The artful object
There’s an art to books. Not just in the writing but in the physical thing itself as well. A book, with meticulously laid out text, carefully bound leafs of paper, and well chosen covering, has always been an object of art. A scroll can be ornate and decorated but a book is a luxurious mess of craft affordances—thousands of tiny details that lend themselves being well attended. A book is a creation that rewards a creators patience and skill with an embodied beauty.
A book is an object of art.
And when you have an object of art, you have an art.
That art is the novel’s frame. To steal words from the deconstructionist ramblings of the bricoleur Derrida: a frame surrounds the painting, comments on it, defines its boundaries, separates it from its context, surrounds and envelops it, and yet is not a part of the work proper.
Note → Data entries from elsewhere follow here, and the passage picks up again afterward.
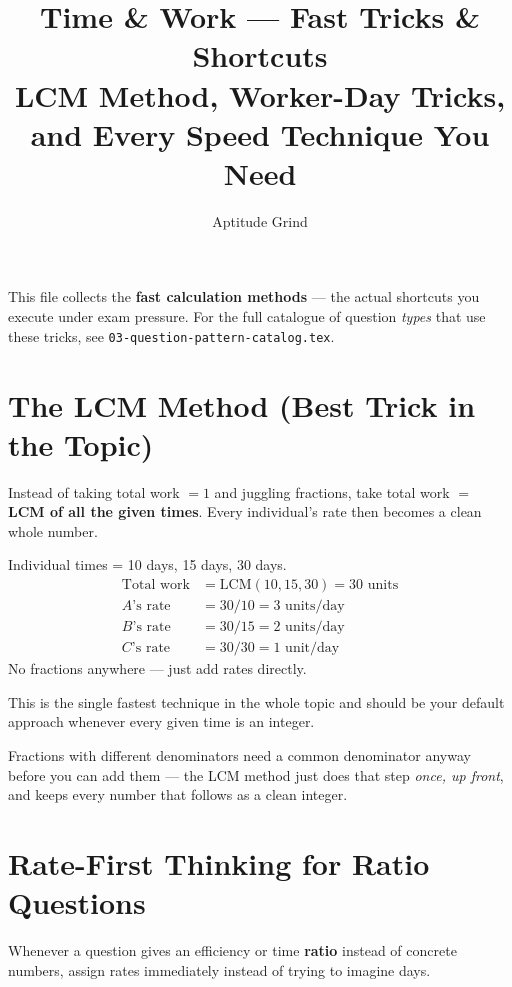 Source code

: \documentclass[11pt]{article}
\title{\color{primary}\textbf{Time \& Work --- Fast Tricks \& Shortcuts}\\[4pt]\large LCM Method, Worker-Day Tricks, and Every Speed Technique You Need}
\author{Aptitude Grind}
\date{}
\begin{document}
\maketitle
\thispagestyle{fancy}

\noindent This file collects the \textbf{fast calculation methods} --- the actual shortcuts you
execute under exam pressure. For the full catalogue of question \emph{types} that use these tricks,
see \texttt{03-question-pattern-catalog.tex}.

\section{The LCM Method (Best Trick in the Topic)}
Instead of taking total work $=1$ and juggling fractions, take total work $=$ \textbf{LCM of all the
given times}. Every individual's rate then becomes a clean whole number.

\begin{examplebox}
Individual times = 10 days, 15 days, 30 days.
\begin{align*}
\text{Total work} &= \text{LCM}(10,15,30) = 30 \text{ units} \\
A\text{'s rate} &= 30/10 = 3 \text{ units/day} \\
B\text{'s rate} &= 30/15 = 2 \text{ units/day} \\
C\text{'s rate} &= 30/30 = 1 \text{ unit/day}
\end{align*}
No fractions anywhere --- just add rates directly.
\end{examplebox}

This is the single fastest technique in the whole topic and should be your default approach whenever
every given time is an integer.

\begin{tipbox}
Fractions with different denominators need a common denominator anyway before you can add them ---
the LCM method just does that step \emph{once, up front}, and keeps every number that follows as a
clean integer.
\end{tipbox}

\section{Rate-First Thinking for Ratio Questions}
Whenever a question gives an efficiency or time \textbf{ratio} instead of concrete numbers, assign
rates immediately instead of trying to imagine days.
\end{document}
That’s what a book is to a novel. To say that a print book is the only real book is to say that you prefer the commentary to the story, the frame’s gilding to the painting, and the threshold to the house itself.
The author may have made the commentary, the artist may have framed the painting, and the threshold may have been chosen by the architect, but it isn’t the work itself.
Which isn’t to say that the novel can be separated from the book, just the opposite. No matter how many times you reformat, convert, scan, digitise, or remediate the novel, it always carries a ghost of the book with it, hanging on its bones like the wraith of a long lost love. No matter how thoroughly you debone a carcass, the meat and the skin will always be shaped and structured by the skeleton it grew on.
The novel, like all genres that originate in the book form, is defined by the book.